Task requirements - Go through the listing below and repeat it exactly, omitting each picture.
Start of Data for this task
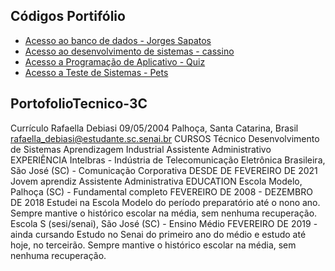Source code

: 
## Códigos Portifólio 

* [Acesso ao banco de dados - Jorges Sapatos](BancoDeDados/)
* [Acesso ao desenvolvimento de sistemas - cassino](DesenvolvimentoDeSistemas/)
* [Acesso a Programação de Aplicativo - Quiz](ProgramacaoDeAplicativos/)
* [Acesso a Teste de Sistemas - Pets](TesteDeSistemas/)

## PortofolioTecnico-3C
Currículo
Rafaella Debiasi
09/05/2004
Palhoça, Santa Catarina, Brasil 
rafaella_debiasi@estudante.sc.senai.br
CURSOS
Técnico Desenvolvimento de Sistemas
Aprendizagem Industrial Assistente Administrativo
EXPERIÊNCIA
Intelbras - Indústria de Telecomunicação Eletrônica Brasileira, São José (SC)  - Comunicação Corporativa
DESDE DE FEVEREIRO DE 2021
Jovem aprendiz Assistente Administrativa 
EDUCATION
Escola Modelo, Palhoça (SC) - Fundamental completo
FEVEREIRO DE 2008 - DEZEMBRO DE 2018
Estudei na Escola Modelo do período preparatório até o nono ano. Sempre mantive o histórico escolar na média, sem nenhuma recuperação. 
Escola S (sesi/senai), São José (SC) - Ensino Médio
FEVEREIRO DE 2019 - ainda cursando
Estudo no Senai do primeiro ano do médio e estudo até hoje, no terceirão. Sempre mantive o histórico escolar na média, sem nenhuma recuperação.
End of Data for this task
Written answer -
Source code

: 
## Códigos Portifólio 

* [Acesso ao banco de dados - Jorges Sapatos](BancoDeDados/)
* [Acesso ao desenvolvimento de sistemas - cassino](DesenvolvimentoDeSistemas/)
* [Acesso a Programação de Aplicativo - Quiz](ProgramacaoDeAplicativos/)
* [Acesso a Teste de Sistemas - Pets](TesteDeSistemas/)

## PortofolioTecnico-3C
Currículo
Rafaella Debiasi
09/05/2004
Palhoça, Santa Catarina, Brasil 
rafaella_debiasi@estudante.sc.senai.br
CURSOS
Técnico Desenvolvimento de Sistemas
Aprendizagem Industrial Assistente Administrativo
EXPERIÊNCIA
Intelbras - Indústria de Telecomunicação Eletrônica Brasileira, São José (SC)  - Comunicação Corporativa
DESDE DE FEVEREIRO DE 2021
Jovem aprendiz Assistente Administrativa 
EDUCATION
Escola Modelo, Palhoça (SC) - Fundamental completo
FEVEREIRO DE 2008 - DEZEMBRO DE 2018
Estudei na Escola Modelo do período preparatório até o nono ano. Sempre mantive o histórico escolar na média, sem nenhuma recuperação. 
Escola S (sesi/senai), São José (SC) - Ensino Médio
FEVEREIRO DE 2019 - ainda cursando
Estudo no Senai do primeiro ano do médio e estudo até hoje, no terceirão. Sempre mantive o histórico escolar na média, sem nenhuma recuperação.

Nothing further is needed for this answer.